● **TASK OBJECTIVE**: Reproduce the records below exactly from their first line through the line containing "- **效果导向**：以积极效果为导向的真诚表达", omitting all pictures.

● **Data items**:
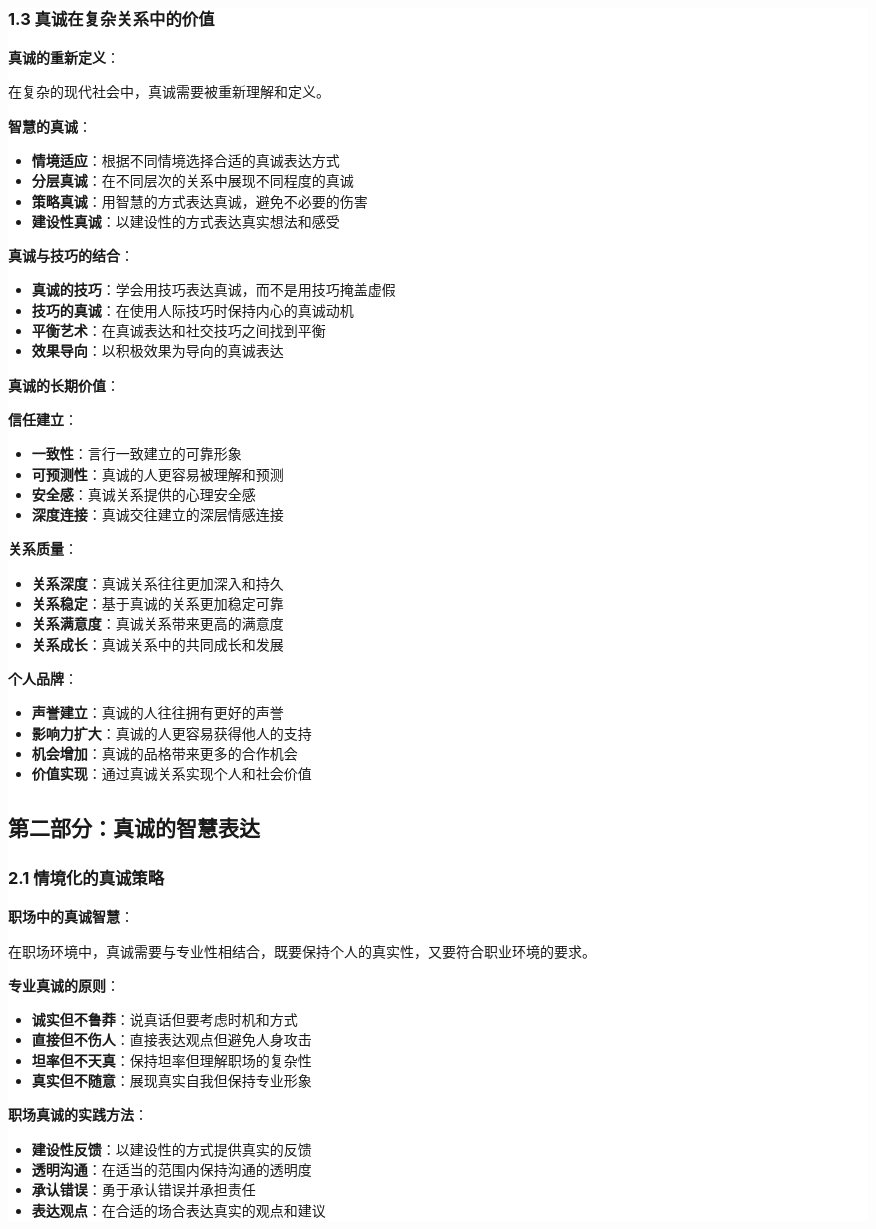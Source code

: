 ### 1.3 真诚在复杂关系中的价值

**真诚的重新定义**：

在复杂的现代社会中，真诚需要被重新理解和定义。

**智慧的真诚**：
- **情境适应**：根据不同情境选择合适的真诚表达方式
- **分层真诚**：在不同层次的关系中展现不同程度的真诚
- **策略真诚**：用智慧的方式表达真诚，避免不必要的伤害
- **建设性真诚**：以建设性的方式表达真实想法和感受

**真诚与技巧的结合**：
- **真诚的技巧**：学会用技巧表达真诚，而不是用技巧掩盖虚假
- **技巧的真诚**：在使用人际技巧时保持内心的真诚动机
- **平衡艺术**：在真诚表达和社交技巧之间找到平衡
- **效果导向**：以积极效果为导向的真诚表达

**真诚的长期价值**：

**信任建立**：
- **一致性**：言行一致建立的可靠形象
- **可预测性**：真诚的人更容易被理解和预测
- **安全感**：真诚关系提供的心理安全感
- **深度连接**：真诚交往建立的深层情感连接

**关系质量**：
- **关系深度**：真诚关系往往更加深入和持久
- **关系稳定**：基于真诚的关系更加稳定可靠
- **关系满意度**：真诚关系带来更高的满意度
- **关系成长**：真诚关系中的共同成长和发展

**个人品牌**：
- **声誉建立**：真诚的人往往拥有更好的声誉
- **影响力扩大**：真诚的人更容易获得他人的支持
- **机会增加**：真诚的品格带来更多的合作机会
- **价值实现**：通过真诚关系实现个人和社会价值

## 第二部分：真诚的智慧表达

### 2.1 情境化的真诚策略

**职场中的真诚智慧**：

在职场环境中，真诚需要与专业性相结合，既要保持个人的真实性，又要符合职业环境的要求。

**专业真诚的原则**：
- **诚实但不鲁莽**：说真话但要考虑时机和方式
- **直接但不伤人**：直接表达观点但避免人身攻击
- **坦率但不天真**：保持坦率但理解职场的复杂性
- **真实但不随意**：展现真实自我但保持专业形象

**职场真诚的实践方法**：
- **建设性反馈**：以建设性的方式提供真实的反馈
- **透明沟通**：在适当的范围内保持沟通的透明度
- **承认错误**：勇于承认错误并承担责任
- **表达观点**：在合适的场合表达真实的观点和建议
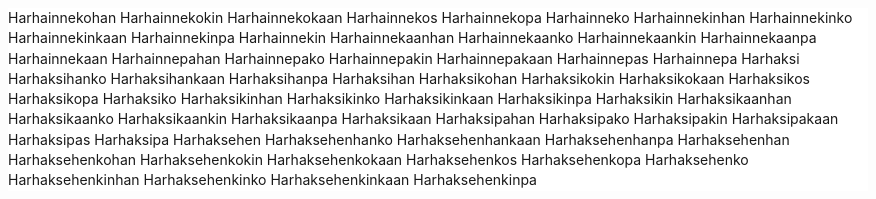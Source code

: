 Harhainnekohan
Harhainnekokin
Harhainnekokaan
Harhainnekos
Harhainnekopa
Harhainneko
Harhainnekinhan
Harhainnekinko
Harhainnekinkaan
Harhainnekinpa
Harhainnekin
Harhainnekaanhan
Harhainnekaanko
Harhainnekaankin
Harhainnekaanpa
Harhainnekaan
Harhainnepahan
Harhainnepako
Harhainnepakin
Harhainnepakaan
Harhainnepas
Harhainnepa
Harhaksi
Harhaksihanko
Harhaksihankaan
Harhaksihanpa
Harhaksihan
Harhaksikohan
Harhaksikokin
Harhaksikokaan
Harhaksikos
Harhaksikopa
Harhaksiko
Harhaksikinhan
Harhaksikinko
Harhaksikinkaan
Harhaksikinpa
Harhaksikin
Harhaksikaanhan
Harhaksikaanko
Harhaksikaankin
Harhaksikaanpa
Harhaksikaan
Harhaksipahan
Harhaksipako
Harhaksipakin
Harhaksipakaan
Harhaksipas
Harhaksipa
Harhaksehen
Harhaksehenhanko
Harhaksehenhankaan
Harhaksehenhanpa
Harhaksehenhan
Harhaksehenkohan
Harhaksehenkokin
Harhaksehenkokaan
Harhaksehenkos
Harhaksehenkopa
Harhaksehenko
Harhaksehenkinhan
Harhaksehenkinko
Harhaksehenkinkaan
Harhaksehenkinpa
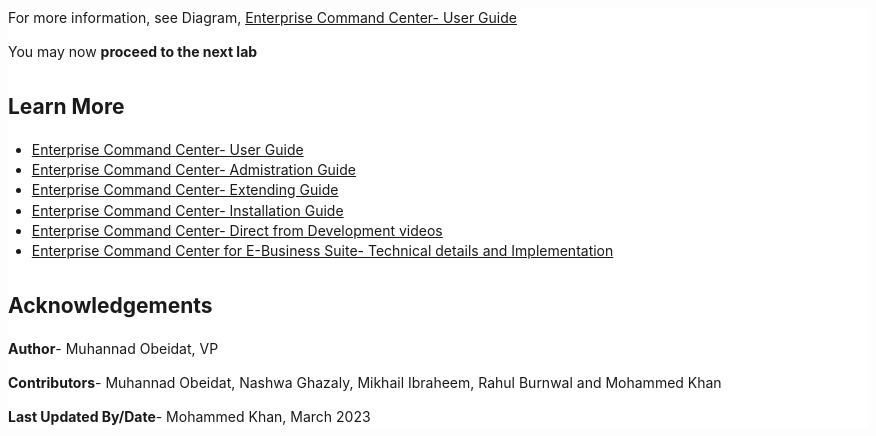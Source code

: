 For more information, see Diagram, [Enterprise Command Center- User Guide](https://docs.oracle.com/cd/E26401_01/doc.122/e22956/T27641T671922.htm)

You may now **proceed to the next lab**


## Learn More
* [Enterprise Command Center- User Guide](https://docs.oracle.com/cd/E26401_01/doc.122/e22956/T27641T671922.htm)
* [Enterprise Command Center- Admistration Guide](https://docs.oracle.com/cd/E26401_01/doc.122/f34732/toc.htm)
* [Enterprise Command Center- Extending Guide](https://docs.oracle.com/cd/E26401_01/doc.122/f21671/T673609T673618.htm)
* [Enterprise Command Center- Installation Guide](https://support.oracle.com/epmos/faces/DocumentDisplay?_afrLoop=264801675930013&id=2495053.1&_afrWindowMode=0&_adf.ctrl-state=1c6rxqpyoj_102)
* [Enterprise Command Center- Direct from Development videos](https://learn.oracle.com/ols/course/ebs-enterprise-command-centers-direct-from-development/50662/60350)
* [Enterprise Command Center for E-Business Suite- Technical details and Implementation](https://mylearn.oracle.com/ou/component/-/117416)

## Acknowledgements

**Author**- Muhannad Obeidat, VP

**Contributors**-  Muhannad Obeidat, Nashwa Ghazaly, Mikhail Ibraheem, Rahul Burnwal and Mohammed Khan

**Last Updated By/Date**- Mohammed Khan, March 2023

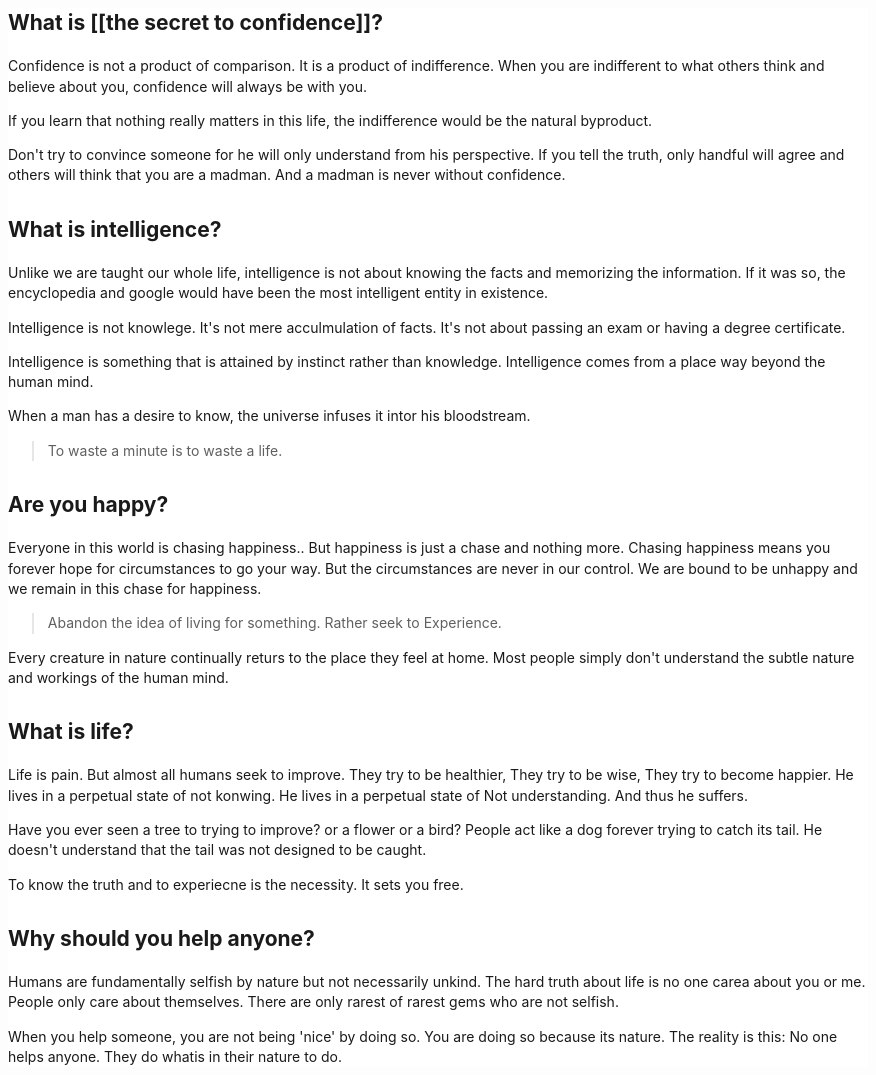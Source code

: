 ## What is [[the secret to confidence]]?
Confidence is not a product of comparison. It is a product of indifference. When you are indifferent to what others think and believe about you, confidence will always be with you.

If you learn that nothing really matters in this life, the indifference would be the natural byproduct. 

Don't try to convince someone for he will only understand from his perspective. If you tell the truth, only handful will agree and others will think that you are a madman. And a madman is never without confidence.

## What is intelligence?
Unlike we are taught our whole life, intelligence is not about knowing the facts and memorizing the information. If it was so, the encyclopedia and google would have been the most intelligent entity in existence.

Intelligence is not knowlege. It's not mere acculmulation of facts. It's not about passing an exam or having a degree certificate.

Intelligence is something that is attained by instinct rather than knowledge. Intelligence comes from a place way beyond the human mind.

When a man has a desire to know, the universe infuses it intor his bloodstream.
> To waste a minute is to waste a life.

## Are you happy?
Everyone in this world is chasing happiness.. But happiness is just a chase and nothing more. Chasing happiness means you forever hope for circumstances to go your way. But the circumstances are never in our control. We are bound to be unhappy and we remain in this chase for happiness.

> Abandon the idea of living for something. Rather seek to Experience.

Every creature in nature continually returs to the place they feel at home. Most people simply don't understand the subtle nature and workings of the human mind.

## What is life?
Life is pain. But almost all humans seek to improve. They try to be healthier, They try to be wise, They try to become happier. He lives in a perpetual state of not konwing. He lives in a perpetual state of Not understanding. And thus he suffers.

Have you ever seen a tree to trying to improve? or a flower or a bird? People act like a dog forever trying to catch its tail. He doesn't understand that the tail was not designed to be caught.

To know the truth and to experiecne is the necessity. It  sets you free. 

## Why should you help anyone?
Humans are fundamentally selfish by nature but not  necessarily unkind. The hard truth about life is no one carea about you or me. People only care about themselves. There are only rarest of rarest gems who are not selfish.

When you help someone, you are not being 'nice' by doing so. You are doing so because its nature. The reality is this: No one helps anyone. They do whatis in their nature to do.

● **EXERCISE ANSWER**:
Source code

: ### 1.3 真诚在复杂关系中的价值

**真诚的重新定义**：

在复杂的现代社会中，真诚需要被重新理解和定义。

**智慧的真诚**：
- **情境适应**：根据不同情境选择合适的真诚表达方式
- **分层真诚**：在不同层次的关系中展现不同程度的真诚
- **策略真诚**：用智慧的方式表达真诚，避免不必要的伤害
- **建设性真诚**：以建设性的方式表达真实想法和感受

**真诚与技巧的结合**：
- **真诚的技巧**：学会用技巧表达真诚，而不是用技巧掩盖虚假
- **技巧的真诚**：在使用人际技巧时保持内心的真诚动机
- **平衡艺术**：在真诚表达和社交技巧之间找到平衡
- **效果导向**：以积极效果为导向的真诚表达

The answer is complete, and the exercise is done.